While the square has a number of interesting statues, a fountain and some of Adelaide’s grandest buildings – including the General Post Office, Courts of three levels, the (former) Treasury and the Cathedral Church of St Francis Xavier – surrounding it, I have never been able to warm to it, as I do to squares and small parks in other towns and cities. Far from being able to relax here, I get restless and want to move on. It’s too planned for my liking.
As such I recommend it as a place to visit to see other things rather than an attraction in itself or a place to linger.
In an attempt to make it more palatable as an attraction in itself it has, over the years, gone through a number of refurbishments – most recently in 2013 when things (the Three Rivers Fountain and the Statue of Queen Victoria) were moved around a bit, new grass/paving laid, a new road constructed through the centre, etc. Despite these works, it remains a busy traffic intersection (and a stop for the Glenelg tram – this is a positive, actually) and it still lacks sufficient shade – until newly planted trees grow – ambience and warmth (of the non heat variety). On a positive note, following the 2013 refurbishment, it does have a nice suite of toilets and undesirable drunks that used to congregate here have been moved on making it feel much safer.
The square has be laid out in such a way that it can accommodate, and it does accommodate, large cultural events (such New Years eve celebrations) and public meetings.
It actually has two official names, Victoria Square and Tarndanyangga.
It was named Victoria Square on 23 May 1837 (a year after the proclamation of the Colony of South Australia) after Princess Victoria, then heir presumptive to the British throne. Victoria became Queen less than a month later.
Prior to European settlement the area was known as Tarndanyangga (“The Dreaming Place of the Red Kangaroo”) and the square, then a dusty, treeless paddock, was a central meeting place used by the local Kaurna Aboriginal people.
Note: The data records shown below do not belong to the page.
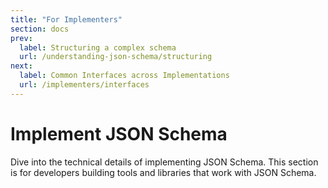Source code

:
 ```yaml
---
title: "For Implementers"
section: docs
prev: 
  label: Structuring a complex schema
  url: /understanding-json-schema/structuring
next: 
  label: Common Interfaces across Implementations
  url: /implementers/interfaces
---
```


Implement JSON Schema
=========================

Dive into the technical details of implementing JSON Schema. 
This section is for developers building tools and libraries that work with JSON Schema.
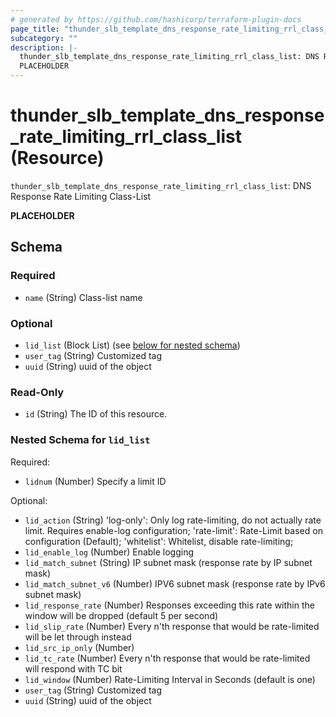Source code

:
 ```yaml
---
# generated by https://github.com/hashicorp/terraform-plugin-docs
page_title: "thunder_slb_template_dns_response_rate_limiting_rrl_class_list Resource - terraform-provider-thunder"
subcategory: ""
description: |-
  thunder_slb_template_dns_response_rate_limiting_rrl_class_list: DNS Response Rate Limiting Class-List
  PLACEHOLDER
---
```


# thunder_slb_template_dns_response_rate_limiting_rrl_class_list (Resource)

`thunder_slb_template_dns_response_rate_limiting_rrl_class_list`: DNS Response Rate Limiting Class-List

__PLACEHOLDER__



<!-- schema generated by tfplugindocs -->
## Schema

### Required

- `name` (String) Class-list name

### Optional

- `lid_list` (Block List) (see [below for nested schema](#nestedblock--lid_list))
- `user_tag` (String) Customized tag
- `uuid` (String) uuid of the object

### Read-Only

- `id` (String) The ID of this resource.

<a id="nestedblock--lid_list"></a>
### Nested Schema for `lid_list`

Required:

- `lidnum` (Number) Specify a limit ID

Optional:

- `lid_action` (String) 'log-only': Only log rate-limiting, do not actually rate limit. Requires enable-log configuration; 'rate-limit': Rate-Limit based on configuration (Default); 'whitelist': Whitelist, disable rate-limiting;
- `lid_enable_log` (Number) Enable logging
- `lid_match_subnet` (String) IP subnet mask (response rate by IP subnet mask)
- `lid_match_subnet_v6` (Number) IPV6 subnet mask (response rate by IPv6 subnet mask)
- `lid_response_rate` (Number) Responses exceeding this rate within the window will be dropped (default 5 per second)
- `lid_slip_rate` (Number) Every n'th response that would be rate-limited will be let through instead
- `lid_src_ip_only` (Number)
- `lid_tc_rate` (Number) Every n'th response that would be rate-limited will respond with TC bit
- `lid_window` (Number) Rate-Limiting Interval in Seconds (default is one)
- `user_tag` (String) Customized tag
- `uuid` (String) uuid of the object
In recognition of this, from 2002 the square was formally granted its second official name, Tarndanyangga, by the City Council.
On 12 July 1971, the red, black and yellow Aboriginal flag was flown for the first time – in Victoria Square – in support of land rights for Aboriginal people. Since 2002 it has flown permanently alongside the Australian flag in the centre of the Square.
My photos attached attempt to depict the square as a whole. I have written separate reviews on the statues and the fountain within the square and on some of the buildings around the square.